I find myself returning to the question: what is music? What kind of thing is it? What conception of music do we hold?

One answer might be that music is whatever we want it to be.

But this radical subjectivism is unlikely to help in finding a basis for a music education sponsored by the state. (Or would it? What do you think?)

Another response might be that music exists as a physical object in the form of sound.

This second answer has great provenance within the academic study of music and in conceptions of music that have underpinned beliefs about music education. With this answer comes the proposal that listening is the privileged mode of musical engagement. [1]

Ian Cross suggests that this was the case in 19th and 20th century musicological literature as he makes a case for the re-orientation of the cognitive science of music towards thinking of music as human behaviour. And here then is a third answer.

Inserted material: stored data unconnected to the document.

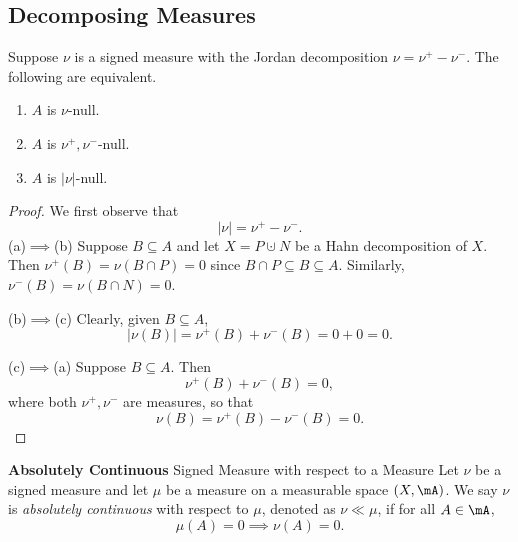 \documentclass[pmath451]{subfiles}
\begin{document}
    \subsection{Decomposing Measures}

    \begin{prop}{}
        Suppose $\nu$ is a signed measure with the Jordan decomposition $\nu=\nu^+-\nu^-$. The following are equivalent.
        \begin{enumerate}
            \item $A$ is $\nu$-null.
            \item $A$ is $\nu^+,\nu^-$-null.
            \item $A$ is $\left| \nu \right|$-null.
        \end{enumerate}
    \end{prop}

    \begin{proof}
        We first observe that
        \begin{equation*}
            \left| \nu \right| = \nu^+-\nu^-.
        \end{equation*}
        (a)$\implies$(b) Suppose $B\subseteq A$ and let $X = P\cupdot N$ be a Hahn decomposition of $X$. Then $\nu^+\left( B \right) = \nu\left( B\cap P \right) = 0$ since $B\cap P \subseteq B \subseteq A$. Similarly, $\nu^-\left( B \right) = \nu\left( B\cap N \right) = 0$.

        (b)$\implies$(c) Clearly, given $B\subseteq A$,
        \begin{equation*}
            \left| \nu\left( B \right) \right| = \nu^+\left( B \right)+\nu^-\left( B \right) = 0 + 0 = 0.
        \end{equation*}

        (c)$\implies$(a) Suppose $B\subseteq A$. Then
        \begin{equation*}
            \nu^+\left( B \right)+\nu^-\left( B \right) = 0,
        \end{equation*}
        where both $\nu^+,\nu^-$ are measures, so that
        \begin{equation*}
            \nu\left( B \right) = \nu^+\left( B \right)-\nu^-\left( B \right) = 0.
        \end{equation*}
    \end{proof}
    
    \begin{definition}{\textbf{Absolutely Continuous} Signed Measure with respect to a Measure}
        Let $\nu$ be a signed measure and let $\mu$ be a measure on a measurable space $\left( X,\mA \right)$. We say $\nu$ is \emph{absolutely continuous} with respect to $\mu$, denoted as $\nu\ll\mu$, if for all $A\in\mA$,
        \begin{equation*}
            \mu\left( A \right) = 0 \implies \nu\left( A \right) = 0.
        \end{equation*}
    \end{definition}
    
\end{document}
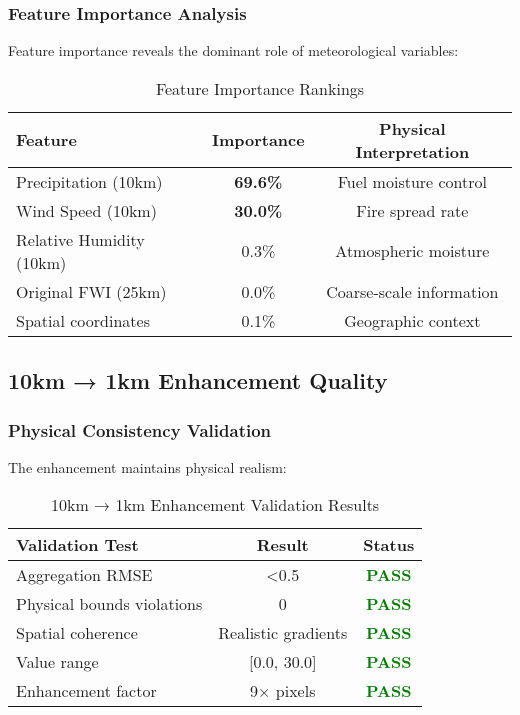 \documentclass[11pt,a4paper]{article}
\begin{document}
\subsubsection{Feature Importance Analysis}
Feature importance reveals the dominant role of meteorological variables:

\begin{table}[H]
\centering
\caption{Feature Importance Rankings}
\begin{tabular}{@{}lcc@{}}
\toprule
\textbf{Feature} & \textbf{Importance} & \textbf{Physical Interpretation} \\
\midrule
Precipitation (10km) & \textbf{69.6\%} & Fuel moisture control \\
Wind Speed (10km) & \textbf{30.0\%} & Fire spread rate \\
Relative Humidity (10km) & 0.3\% & Atmospheric moisture \\
Original FWI (25km) & 0.0\% & Coarse-scale information \\
Spatial coordinates & 0.1\% & Geographic context \\
\bottomrule
\end{tabular}
\label{tab:feature_importance}
\end{table}

\subsection{10km → 1km Enhancement Quality}

\subsubsection{Physical Consistency Validation}
The enhancement maintains physical realism:

\begin{table}[H]
\centering
\caption{10km → 1km Enhancement Validation Results}
\begin{tabular}{@{}lcc@{}}
\toprule
\textbf{Validation Test} & \textbf{Result} & \textbf{Status} \\
\midrule
Aggregation RMSE & <0.5 & \textcolor{green}{\textbf{PASS}} \\
Physical bounds violations & 0 & \textcolor{green}{\textbf{PASS}} \\
Spatial coherence & Realistic gradients & \textcolor{green}{\textbf{PASS}} \\
Value range & [0.0, 30.0] & \textcolor{green}{\textbf{PASS}} \\
Enhancement factor & 9× pixels & \textcolor{green}{\textbf{PASS}} \\
\bottomrule
\end{tabular}
\label{tab:enhancement_validation}
\end{table}
\end{document}
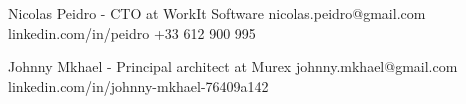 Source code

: 

\cvref
    {Nicolas Peidro - CTO at WorkIt Software}
    {nicolas.peidro@gmail.com}
    {linkedin.com/in/peidro}
    {+33 612 900 995}

\divider

\cvref
    {Johnny Mkhael - Principal architect at Murex}
    {johnny.mkhael@gmail.com}
    {linkedin.com/in/johnny-mkhael-76409a142}
    {}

In this way ‘… music is more than complex patterns of sound that are beautiful, expressive, and listened to because they move us … ‘ [2]

‘… the overwhelming weight of evidence from ethnomusicology suggests that we should conceptualise music as a medium for human interaction that is embedded in, and is efficacious in respect of, social processes.’ [3]

The way we conceptualise music has implications for what might be deemed to be a ‘knowledge rich’ music education. And if a key arbitrator in this is to be the authority of scholarship in music then privileging what Gary Spruce refers to as aesthetic listening to the art work as an autonomous object is no longer justified.

Notes:

[1] See Cross, I. (2012) Cognitive Science and the Cultural Nature of Music. https://onlinelibrary.wiley.com/doi/full/10.1111/j.1756-8765.2012.01216.x

[2] Ibid.

[3] ibid.

[4] Spruce, G. (2016) Culture, society and musical learning. In (eds) Carolyn Cooke, Keith Evans, Chris Philpott and Gary Spruce, Learning to Teach in the Secondary School. Routledge.

 

 

 

What is knowledge rich? Part 8: beware this cognitive science

In the current discourse surrounding bringing back knowledge and the drive towards knowledge-led and knowledge-rich curriculum the authority of cognitive science is frequently brought forward as a key witness. Learning comes to be positioned around a cluster of fundamentals arrived at through research deploying scientific method. In particular learning becomes circumscribed by a focus on memory and the effective processing of information and the retention of knowledge.

This gives rise to the belief that there can be a best way, based on robust scientific evidence, to teach children if they are to learn in an efficient and effective manner.

However, music as a subject of the curriculum is distinguished by being informed by a longstanding psychology of music all of its own. Is music as a school subject unique in this respect?

Today there is a burgeoning cognitive science of music, but there is also an emerging field – the psychology of musical development.

The scope of Hargreaves and Lamont’s ‘The Psychology of Musical Development’ [1] goes way beyond the narrow focus on memory and knowledge retention and offers a rich source of insights into musical development and human flourishing, for example.

It is interesting to note that those linking knowledge richness and the bringing back of knowledge to the wisdom of cognitive science pay scant attention to developmental psychology. In fact the term ‘developmentalism’ is sometimes used to denote some kind of rejection of knowledge.

Music teachers beware cognitive science without recourse to the wisdom of the cognitive psychology of music, the developmental psychology of music and the cognitive science of music.

Note:

[1] Hargreaves, D.  and Lamont, A. (2017) The Psychology of Musical Development. Cambridge University Press.